▶ [Problem details]
Count the lines below that contain the word "month" and give only the number.

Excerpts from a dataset
----

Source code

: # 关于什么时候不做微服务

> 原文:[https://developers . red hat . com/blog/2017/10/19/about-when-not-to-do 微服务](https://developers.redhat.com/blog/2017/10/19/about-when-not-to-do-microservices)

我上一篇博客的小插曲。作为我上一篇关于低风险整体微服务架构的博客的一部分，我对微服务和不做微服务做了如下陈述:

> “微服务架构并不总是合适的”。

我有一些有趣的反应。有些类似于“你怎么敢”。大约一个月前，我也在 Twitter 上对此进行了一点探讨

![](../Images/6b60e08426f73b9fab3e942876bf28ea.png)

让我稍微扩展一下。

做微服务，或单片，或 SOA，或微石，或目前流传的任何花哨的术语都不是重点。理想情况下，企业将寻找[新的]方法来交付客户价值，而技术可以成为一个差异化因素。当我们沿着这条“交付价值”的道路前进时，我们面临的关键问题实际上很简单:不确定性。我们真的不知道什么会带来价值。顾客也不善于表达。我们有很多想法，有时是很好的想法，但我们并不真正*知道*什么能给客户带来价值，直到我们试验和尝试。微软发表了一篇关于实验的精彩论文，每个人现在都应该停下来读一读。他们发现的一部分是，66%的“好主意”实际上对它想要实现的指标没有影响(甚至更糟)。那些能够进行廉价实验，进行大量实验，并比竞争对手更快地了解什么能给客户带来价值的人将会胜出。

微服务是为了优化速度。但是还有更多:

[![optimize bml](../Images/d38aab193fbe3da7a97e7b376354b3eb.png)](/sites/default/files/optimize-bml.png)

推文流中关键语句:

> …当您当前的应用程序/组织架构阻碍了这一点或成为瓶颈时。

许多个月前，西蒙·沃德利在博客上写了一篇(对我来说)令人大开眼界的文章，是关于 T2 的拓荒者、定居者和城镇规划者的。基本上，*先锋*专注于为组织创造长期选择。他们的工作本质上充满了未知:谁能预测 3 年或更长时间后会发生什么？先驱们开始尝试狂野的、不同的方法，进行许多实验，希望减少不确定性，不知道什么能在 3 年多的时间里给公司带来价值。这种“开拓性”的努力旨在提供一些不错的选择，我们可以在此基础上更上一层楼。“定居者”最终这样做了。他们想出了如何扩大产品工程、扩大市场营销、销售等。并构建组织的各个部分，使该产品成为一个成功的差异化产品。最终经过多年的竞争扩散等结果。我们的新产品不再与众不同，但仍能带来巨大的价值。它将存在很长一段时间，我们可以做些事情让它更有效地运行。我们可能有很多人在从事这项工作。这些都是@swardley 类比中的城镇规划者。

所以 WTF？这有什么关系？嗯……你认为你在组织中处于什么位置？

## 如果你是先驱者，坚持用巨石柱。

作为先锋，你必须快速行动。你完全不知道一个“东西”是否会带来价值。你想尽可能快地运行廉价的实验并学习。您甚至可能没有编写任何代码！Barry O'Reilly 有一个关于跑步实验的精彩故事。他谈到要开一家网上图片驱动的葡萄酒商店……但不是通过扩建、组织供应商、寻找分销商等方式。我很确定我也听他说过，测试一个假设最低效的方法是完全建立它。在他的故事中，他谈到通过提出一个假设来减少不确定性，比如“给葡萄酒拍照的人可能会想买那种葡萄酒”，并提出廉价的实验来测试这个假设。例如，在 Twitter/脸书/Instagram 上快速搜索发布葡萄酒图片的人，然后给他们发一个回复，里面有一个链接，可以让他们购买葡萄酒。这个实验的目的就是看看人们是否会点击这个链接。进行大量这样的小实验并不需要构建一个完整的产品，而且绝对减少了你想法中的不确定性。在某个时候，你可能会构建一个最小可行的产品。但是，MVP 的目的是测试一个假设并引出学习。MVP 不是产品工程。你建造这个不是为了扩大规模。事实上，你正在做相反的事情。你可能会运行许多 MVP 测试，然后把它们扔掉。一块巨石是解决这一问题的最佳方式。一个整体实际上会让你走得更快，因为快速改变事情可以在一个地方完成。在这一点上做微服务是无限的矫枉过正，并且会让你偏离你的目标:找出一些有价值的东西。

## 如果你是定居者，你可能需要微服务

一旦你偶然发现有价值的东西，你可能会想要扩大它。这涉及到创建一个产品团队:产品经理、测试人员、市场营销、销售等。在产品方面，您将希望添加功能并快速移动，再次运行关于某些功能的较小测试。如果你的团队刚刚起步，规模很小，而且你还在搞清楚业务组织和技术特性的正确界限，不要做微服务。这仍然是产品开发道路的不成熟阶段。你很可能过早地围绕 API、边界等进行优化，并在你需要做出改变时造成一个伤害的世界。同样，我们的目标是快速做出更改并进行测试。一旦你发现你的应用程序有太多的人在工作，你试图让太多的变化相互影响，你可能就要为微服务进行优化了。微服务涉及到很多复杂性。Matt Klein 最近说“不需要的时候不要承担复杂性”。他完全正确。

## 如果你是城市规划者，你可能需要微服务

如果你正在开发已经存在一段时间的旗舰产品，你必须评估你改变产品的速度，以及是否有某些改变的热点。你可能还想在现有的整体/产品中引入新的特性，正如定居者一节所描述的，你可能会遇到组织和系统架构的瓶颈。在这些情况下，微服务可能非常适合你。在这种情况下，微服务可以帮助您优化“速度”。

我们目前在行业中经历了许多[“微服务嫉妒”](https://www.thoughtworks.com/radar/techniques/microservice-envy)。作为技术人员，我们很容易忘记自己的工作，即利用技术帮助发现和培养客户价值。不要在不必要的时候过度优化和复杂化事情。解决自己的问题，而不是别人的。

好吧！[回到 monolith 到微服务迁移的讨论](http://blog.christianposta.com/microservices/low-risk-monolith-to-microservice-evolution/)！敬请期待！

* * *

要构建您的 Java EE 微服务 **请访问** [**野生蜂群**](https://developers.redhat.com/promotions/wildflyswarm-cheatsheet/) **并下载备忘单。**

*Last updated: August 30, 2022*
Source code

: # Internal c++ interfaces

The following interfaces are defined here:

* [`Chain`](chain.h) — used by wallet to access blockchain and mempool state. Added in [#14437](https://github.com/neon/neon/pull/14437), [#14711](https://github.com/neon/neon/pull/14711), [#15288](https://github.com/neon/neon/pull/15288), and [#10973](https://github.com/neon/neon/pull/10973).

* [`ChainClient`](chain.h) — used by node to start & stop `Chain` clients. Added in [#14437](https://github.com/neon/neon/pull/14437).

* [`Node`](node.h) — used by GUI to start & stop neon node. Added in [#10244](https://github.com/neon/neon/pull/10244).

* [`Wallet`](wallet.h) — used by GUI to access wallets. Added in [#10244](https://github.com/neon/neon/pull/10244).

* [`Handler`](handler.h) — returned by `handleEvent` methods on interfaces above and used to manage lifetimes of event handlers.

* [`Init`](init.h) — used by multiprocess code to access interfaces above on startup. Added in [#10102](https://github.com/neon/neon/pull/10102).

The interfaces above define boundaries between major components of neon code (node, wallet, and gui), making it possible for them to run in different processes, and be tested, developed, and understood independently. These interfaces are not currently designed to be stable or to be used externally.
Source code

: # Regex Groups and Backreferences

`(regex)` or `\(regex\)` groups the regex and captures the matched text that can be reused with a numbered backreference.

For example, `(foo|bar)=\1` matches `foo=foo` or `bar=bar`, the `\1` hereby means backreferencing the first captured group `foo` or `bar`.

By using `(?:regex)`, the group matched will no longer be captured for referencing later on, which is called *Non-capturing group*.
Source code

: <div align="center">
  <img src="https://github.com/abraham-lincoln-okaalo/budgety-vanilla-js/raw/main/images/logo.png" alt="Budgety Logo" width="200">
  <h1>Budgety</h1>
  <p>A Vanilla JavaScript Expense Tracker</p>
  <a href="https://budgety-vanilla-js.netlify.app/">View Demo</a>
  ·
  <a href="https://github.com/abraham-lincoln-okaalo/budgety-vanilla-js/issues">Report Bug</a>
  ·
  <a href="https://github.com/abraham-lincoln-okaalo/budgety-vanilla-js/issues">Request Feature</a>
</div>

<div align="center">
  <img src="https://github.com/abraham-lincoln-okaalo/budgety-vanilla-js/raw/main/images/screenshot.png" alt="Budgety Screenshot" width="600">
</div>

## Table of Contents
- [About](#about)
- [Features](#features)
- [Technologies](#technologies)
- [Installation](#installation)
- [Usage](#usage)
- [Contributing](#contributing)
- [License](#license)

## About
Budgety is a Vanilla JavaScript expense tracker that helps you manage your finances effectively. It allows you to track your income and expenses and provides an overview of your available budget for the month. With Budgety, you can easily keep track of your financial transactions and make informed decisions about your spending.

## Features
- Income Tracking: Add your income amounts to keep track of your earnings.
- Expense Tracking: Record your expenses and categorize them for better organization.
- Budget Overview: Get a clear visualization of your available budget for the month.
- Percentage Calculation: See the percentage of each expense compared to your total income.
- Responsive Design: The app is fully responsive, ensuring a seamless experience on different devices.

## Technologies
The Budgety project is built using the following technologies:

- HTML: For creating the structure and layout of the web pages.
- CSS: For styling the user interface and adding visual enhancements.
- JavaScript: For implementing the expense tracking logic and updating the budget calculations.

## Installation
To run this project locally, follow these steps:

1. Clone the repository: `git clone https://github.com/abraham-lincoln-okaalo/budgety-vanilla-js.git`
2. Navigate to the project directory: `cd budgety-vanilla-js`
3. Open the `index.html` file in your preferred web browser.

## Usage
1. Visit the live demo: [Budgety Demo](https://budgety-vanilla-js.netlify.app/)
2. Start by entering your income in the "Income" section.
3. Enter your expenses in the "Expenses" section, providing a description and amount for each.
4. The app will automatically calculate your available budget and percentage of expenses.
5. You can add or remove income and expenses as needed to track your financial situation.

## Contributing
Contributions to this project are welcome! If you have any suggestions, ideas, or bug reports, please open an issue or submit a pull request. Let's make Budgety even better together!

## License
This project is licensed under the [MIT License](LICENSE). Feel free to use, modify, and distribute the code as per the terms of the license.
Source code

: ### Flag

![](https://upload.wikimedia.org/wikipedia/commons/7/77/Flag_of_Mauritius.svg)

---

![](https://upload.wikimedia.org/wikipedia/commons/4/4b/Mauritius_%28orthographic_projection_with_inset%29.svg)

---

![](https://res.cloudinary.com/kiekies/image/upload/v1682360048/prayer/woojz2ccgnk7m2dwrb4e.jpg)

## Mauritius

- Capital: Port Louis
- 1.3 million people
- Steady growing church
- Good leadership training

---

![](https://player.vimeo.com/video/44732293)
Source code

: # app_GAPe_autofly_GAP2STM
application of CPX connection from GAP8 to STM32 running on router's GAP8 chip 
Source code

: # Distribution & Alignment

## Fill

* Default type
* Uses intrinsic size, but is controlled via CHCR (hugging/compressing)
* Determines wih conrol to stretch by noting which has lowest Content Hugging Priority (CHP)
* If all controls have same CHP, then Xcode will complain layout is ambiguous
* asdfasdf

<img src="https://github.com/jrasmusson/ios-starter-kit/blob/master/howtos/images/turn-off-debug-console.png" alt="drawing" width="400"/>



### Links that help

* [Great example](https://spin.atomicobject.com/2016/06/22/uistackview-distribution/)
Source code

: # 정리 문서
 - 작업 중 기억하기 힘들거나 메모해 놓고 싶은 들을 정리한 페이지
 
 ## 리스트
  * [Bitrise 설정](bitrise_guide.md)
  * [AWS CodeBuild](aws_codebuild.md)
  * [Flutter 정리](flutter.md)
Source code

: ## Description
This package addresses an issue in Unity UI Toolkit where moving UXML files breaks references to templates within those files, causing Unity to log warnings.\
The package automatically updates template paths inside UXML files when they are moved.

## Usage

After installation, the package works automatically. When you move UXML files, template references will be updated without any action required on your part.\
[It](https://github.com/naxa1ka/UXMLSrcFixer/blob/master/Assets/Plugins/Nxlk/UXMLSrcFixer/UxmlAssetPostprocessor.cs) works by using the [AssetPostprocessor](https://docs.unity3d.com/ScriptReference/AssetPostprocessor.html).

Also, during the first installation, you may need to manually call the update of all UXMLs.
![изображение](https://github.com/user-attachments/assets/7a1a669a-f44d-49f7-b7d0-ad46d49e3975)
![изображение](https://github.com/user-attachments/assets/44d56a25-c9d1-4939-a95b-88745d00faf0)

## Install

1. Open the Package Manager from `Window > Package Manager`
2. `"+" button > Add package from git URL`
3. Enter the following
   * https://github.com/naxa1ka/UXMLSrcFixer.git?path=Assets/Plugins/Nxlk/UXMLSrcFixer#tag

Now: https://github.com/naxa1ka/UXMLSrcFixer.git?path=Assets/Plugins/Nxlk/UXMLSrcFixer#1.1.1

----

▶ [Response]
2